You can just ask Mitt Romney why that’s so important.
In the 2012 presidential race, the margin of Romney’s final defeat can be traced in part to a traditional Republican-leaning base of voters not turning out to vote in sufficient numbers, namely Christian evangelicals. Indeed, millions of Christian evangelicals have been estimated to have sat out the past two elections, with Republicans losing both contests.
For Trump to produce a different result, turning out the Christian evangelical voters in the battleground states is crucial, something his campaign team has clearly recognized by hiring numerous operatives in key states who are focused on outreach to, and “get out the vote” efforts targeted at, Christian evangelicals.
You only need to look at how tight some of the races were four years ago to see how the stakes are in the battleground states — and what a difference turning out Christian evangelicals could make.

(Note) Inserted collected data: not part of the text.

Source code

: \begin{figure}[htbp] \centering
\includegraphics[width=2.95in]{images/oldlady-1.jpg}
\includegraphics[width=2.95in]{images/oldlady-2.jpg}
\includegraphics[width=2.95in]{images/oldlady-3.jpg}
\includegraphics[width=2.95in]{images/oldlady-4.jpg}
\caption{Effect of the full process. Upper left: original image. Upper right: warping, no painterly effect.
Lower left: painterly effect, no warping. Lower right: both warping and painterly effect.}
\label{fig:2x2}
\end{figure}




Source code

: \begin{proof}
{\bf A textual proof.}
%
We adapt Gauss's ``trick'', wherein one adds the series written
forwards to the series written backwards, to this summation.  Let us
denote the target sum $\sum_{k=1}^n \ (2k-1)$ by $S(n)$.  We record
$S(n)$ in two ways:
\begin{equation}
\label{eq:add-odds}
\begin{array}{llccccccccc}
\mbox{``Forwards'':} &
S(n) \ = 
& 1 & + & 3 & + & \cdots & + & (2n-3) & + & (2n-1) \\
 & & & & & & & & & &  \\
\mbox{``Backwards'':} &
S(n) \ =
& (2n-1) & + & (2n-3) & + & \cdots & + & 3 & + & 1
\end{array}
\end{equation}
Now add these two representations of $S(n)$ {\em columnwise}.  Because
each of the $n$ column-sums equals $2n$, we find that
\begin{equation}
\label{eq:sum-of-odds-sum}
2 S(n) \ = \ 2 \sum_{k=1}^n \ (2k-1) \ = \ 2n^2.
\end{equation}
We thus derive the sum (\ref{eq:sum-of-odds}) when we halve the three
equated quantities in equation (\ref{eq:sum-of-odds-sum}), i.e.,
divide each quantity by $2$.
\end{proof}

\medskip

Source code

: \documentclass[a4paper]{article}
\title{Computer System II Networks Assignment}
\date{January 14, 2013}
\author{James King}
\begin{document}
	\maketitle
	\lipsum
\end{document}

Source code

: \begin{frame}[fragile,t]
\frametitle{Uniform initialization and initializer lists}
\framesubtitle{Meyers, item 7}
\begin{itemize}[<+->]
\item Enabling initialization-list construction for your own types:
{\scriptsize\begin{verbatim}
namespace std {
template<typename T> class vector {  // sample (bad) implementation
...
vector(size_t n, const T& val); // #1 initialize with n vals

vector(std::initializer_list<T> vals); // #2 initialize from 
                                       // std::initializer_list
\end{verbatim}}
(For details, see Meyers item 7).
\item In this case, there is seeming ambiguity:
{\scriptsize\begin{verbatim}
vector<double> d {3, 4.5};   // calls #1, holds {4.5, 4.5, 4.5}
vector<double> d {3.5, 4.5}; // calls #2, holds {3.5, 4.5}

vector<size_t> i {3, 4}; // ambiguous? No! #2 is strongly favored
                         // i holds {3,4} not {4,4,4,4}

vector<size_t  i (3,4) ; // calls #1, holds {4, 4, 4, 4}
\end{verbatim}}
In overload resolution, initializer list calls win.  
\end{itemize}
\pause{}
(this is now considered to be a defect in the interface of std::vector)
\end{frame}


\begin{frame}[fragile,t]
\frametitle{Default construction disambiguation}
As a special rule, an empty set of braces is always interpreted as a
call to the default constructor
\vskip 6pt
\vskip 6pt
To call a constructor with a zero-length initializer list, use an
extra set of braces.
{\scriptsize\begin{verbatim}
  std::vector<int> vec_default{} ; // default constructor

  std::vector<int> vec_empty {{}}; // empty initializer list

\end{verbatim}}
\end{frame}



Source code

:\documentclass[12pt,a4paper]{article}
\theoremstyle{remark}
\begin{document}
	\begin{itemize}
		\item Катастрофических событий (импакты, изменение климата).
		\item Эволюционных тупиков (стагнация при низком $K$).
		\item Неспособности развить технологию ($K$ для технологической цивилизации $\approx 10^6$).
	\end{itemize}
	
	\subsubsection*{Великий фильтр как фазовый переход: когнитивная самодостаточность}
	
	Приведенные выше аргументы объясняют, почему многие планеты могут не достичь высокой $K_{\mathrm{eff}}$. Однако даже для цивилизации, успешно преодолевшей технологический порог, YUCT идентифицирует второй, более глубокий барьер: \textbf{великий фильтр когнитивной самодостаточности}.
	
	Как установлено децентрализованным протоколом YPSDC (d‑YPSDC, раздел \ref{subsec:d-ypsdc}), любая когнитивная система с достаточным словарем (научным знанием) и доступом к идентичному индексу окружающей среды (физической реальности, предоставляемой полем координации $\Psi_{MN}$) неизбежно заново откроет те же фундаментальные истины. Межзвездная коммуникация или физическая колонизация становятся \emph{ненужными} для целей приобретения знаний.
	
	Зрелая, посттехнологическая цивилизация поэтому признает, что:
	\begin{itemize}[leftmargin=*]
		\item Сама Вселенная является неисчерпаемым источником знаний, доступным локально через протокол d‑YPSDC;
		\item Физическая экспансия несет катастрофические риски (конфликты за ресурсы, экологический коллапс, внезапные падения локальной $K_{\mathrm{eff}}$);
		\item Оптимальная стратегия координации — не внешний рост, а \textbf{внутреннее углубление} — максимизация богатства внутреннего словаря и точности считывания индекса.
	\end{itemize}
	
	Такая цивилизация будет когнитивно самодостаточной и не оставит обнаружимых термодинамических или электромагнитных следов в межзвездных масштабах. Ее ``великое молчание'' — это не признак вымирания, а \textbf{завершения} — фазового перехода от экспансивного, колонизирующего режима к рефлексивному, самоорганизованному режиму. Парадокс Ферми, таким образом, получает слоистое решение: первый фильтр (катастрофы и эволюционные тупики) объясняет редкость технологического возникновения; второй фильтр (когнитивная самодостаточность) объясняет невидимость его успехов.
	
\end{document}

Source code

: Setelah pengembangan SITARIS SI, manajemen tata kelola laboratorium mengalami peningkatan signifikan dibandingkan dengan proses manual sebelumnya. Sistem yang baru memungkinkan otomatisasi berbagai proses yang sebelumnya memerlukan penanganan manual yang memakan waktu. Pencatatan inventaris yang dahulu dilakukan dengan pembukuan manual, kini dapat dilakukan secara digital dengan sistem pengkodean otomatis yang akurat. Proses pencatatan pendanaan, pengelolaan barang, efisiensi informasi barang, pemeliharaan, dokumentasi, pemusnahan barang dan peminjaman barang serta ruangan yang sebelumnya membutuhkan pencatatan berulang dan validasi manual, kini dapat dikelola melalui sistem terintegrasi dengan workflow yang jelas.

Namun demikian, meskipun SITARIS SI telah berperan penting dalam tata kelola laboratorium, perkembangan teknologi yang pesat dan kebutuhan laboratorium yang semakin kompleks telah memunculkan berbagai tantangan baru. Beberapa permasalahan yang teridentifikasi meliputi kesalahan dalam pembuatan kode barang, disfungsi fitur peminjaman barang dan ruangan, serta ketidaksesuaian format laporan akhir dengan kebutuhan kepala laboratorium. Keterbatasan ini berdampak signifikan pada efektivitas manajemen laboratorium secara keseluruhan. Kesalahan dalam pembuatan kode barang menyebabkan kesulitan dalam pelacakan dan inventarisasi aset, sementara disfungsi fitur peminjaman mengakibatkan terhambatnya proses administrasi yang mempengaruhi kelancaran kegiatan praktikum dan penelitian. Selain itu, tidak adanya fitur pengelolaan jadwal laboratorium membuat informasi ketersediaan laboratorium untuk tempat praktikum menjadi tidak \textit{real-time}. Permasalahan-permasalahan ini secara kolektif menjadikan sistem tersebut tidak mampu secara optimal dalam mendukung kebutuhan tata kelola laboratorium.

For example, in Florida (29 electoral votes), with over 8.3 million votes cast, President Barack Obama’s margin was 73,189 votes. Meanwhile, Virginia (13 electoral votes) was carried by Obama by a margin of 115,910 votes out of over 4 million cast. Ohio (18 electoral votes) had about 5.5 million votes cast, but Obama won by a margin of 103,481. Finally, New Hampshire (4 electoral votes) was won by Obama by a margin of 40,659 out of over 700,000 votes cast. That means that if the Romney campaign had secured only 350,000 more votes across these four states, Romney could have eked out a 270 to 268 win in the electoral college.
The importance of turnout could not be clearer, a fact clearly recognized by some groups who are already focused on helping to increase the numbers of Christian evangelicals who head to the polls in November. Franklin Graham has been traveling the country and hosting large prayer rallies in state capitals, as part of a 50-state “Decision America” tour, since the first of the year. Another group, My Faith Votes, is being led by Honorary Chairman Ben Carson.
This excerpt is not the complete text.